## EXERCISE DESCRIPTION
Across the following data, how many lines include the string "Repos"? Reply with the number and nothing more.

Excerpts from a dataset
◇ ◇ ◇ ◇
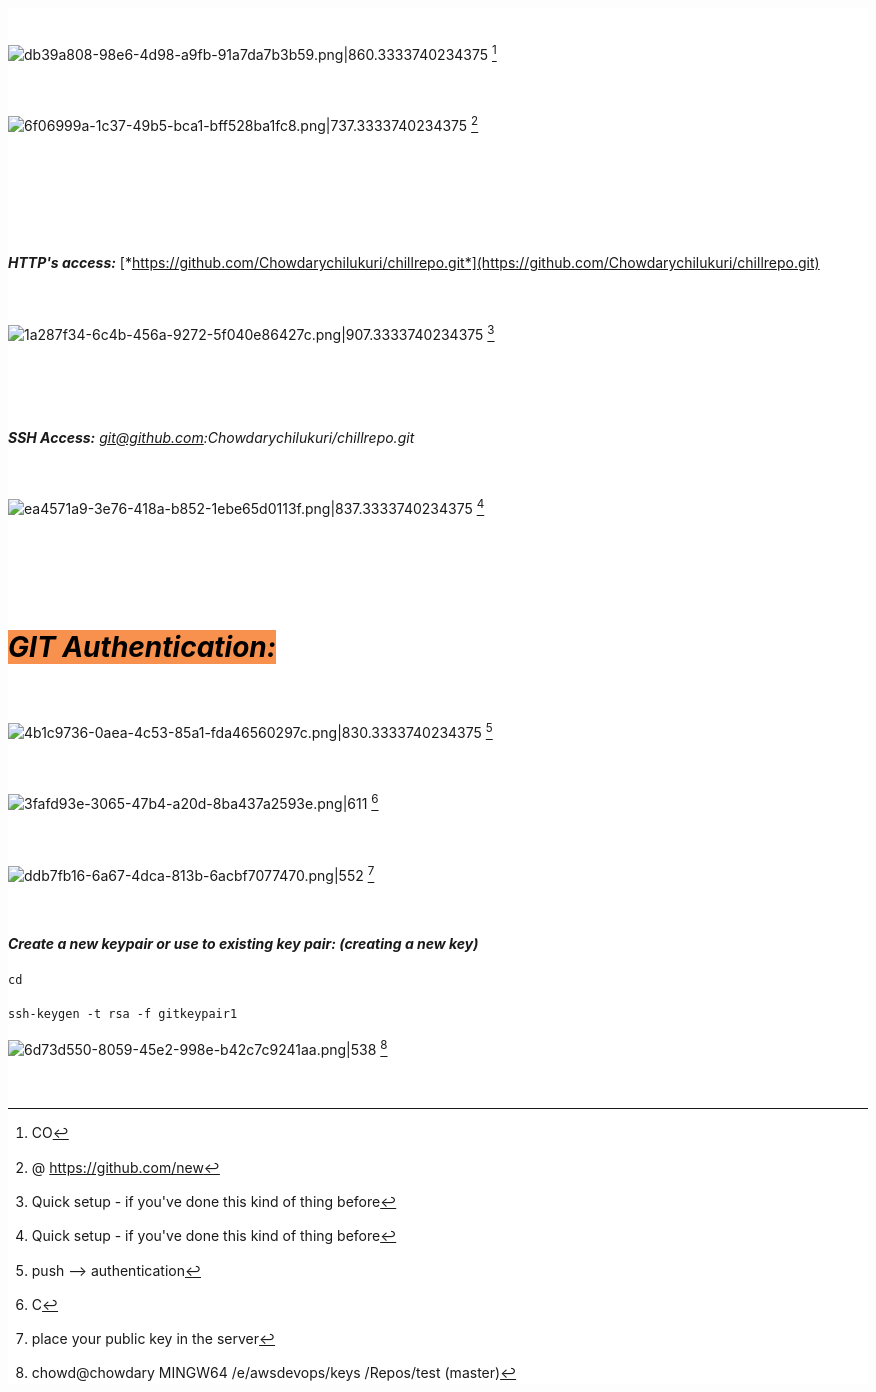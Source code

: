  

![db39a808-98e6-4d98-a9fb-91a7da7b3b59.png|860.3333740234375](https://images.amplenote.com/20fa8fc2-0f51-11ef-806e-2e40d90dfe07/db39a808-98e6-4d98-a9fb-91a7da7b3b59.png) [^10]

 

![6f06999a-1c37-49b5-bca1-bff528ba1fc8.png|737.3333740234375](https://images.amplenote.com/20fa8fc2-0f51-11ef-806e-2e40d90dfe07/6f06999a-1c37-49b5-bca1-bff528ba1fc8.png) [^11]

 

 

 

***HTTP's access:*** [*https://github.com/Chowdarychilukuri/chillrepo.git*](https://github.com/Chowdarychilukuri/chillrepo.git) 

 

![1a287f34-6c4b-456a-9272-5f040e86427c.png|907.3333740234375](https://images.amplenote.com/20fa8fc2-0f51-11ef-806e-2e40d90dfe07/1a287f34-6c4b-456a-9272-5f040e86427c.png) [^12]

 

 

***SSH Access:** git@github.com:Chowdarychilukuri/chillrepo.git*

 

![ea4571a9-3e76-418a-b852-1ebe65d0113f.png|837.3333740234375](https://images.amplenote.com/20fa8fc2-0f51-11ef-806e-2e40d90dfe07/ea4571a9-3e76-418a-b852-1ebe65d0113f.png) [^13]

 

 

# *<mark style="background-color:#f8914d;">**GIT Authentication:**</mark>*

 

![4b1c9736-0aea-4c53-85a1-fda46560297c.png|830.3333740234375](https://images.amplenote.com/20fa8fc2-0f51-11ef-806e-2e40d90dfe07/4b1c9736-0aea-4c53-85a1-fda46560297c.png) [^14]

 

![3fafd93e-3065-47b4-a20d-8ba437a2593e.png|611](https://images.amplenote.com/20fa8fc2-0f51-11ef-806e-2e40d90dfe07/3fafd93e-3065-47b4-a20d-8ba437a2593e.png) [^15]

 

![ddb7fb16-6a67-4dca-813b-6acbf7077470.png|552](https://images.amplenote.com/20fa8fc2-0f51-11ef-806e-2e40d90dfe07/ddb7fb16-6a67-4dca-813b-6acbf7077470.png) [^16]

 

***Create a new keypair or use to existing key pair: (creating a new key)***

```
cd
```

```
ssh-keygen -t rsa -f gitkeypair1
```

![6d73d550-8059-45e2-998e-b42c7c9241aa.png|538](https://images.amplenote.com/20fa8fc2-0f51-11ef-806e-2e40d90dfe07/6d73d550-8059-45e2-998e-b42c7c9241aa.png) [^17]

 


[^1]: deployment/release
[^2]: downtime
[^3]: coding --> learn scripting
[^4]: coding --> patterns and methods
[^5]: algorithm thinking
[^6]: today session = 11
[^7]: git --> concept
[^8]: shell scripting
[^9]: github.com/login?return_to=https%3A%2F%2Fgithub.com%2Fsignup%3Fref_cta%3DSign%2Bup%26ref_loc%3Dheader%2Blogged%2Bout%26ref_page%30%252F%26source%3Dheader-home
[^10]: CO
[^11]: @ https://github.com/new
[^12]: Quick setup - if you've done this kind of thing before
[^13]: Quick setup - if you've done this kind of thing before
[^14]: push --> authentication
[^15]: C
[^16]: place your public key in the server
[^17]: chowd@chowdary MINGW64 /e/awsdevops/keys /Repos/test (master)
[^18]: chowd@Chowdary MINGW64 \~
[^19]: M
[^20]: SSH keys
[^21]: . ssh --> usually in user directory
[^22]: .ssh
[^23]: C
[^24]: C:\\Users\\chowd\\.ssh\\config - Notepad+ +
[^25]: Repos
[^26]: chowd@chowdary MINGW64
[^27]: chowd@chowdary MINGW64 /e/awsdevops /keys /Repos /test
[^28]: Name
[^29]: $ git status
[^30]: git add -->
[^31]: temp/staging area
[^32]: chowd@chowdary MINGW64 /e/awsdevops /keys/Repos/test (master)
[^33]: chowd@chowdary MINGW64 /e/awsdevops/keys /Repos/test (master)
[^34]: git config --global user . name ,"your-user-name"
[^35]: commit
[^36]: Quick setup - if you've done this kind of thing before
[^37]: chowd@chowdary MINGW64 /e/awsdevops/keys/Repos/test (master)
[^38]: chowd@chowdary MINGW64 /e/awsdevops /keys/Repos/test (master)
[^39]: Chowdarychilukuri / chillrepo
[^40]: E
[^41]: signup for github
[^42]: chowd
[^43]: chowd@chowdary MINGW64 /e/awsdevops /keys /Repos/test (master)
[^44]: E
[^45]: E
[^46]: chowd@chowdary MINGW64 \~
[^47]: chowd@Chowdary MINGW64 /e/awsdevops /keys /Repos
[^48]: chowd@chowdary MINGW64 /e/awsdevops/keys /Repos /shel1-scripts (main)
[^49]: XI
[^50]: File Edit
[^51]: chowd@Chowdary MINGW64 /e/awsdevops /keys /Repos /shell-scripts (master)
[^52]: chowd@chowdary MINGW64 /e/awsdevops /keys /Repos /shel1-scripts (master)
[^53]: Chowdarychilukuri / shell-scripts
[^54]: pull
◇ ◇ ◇ ◇
## RESPONSE
12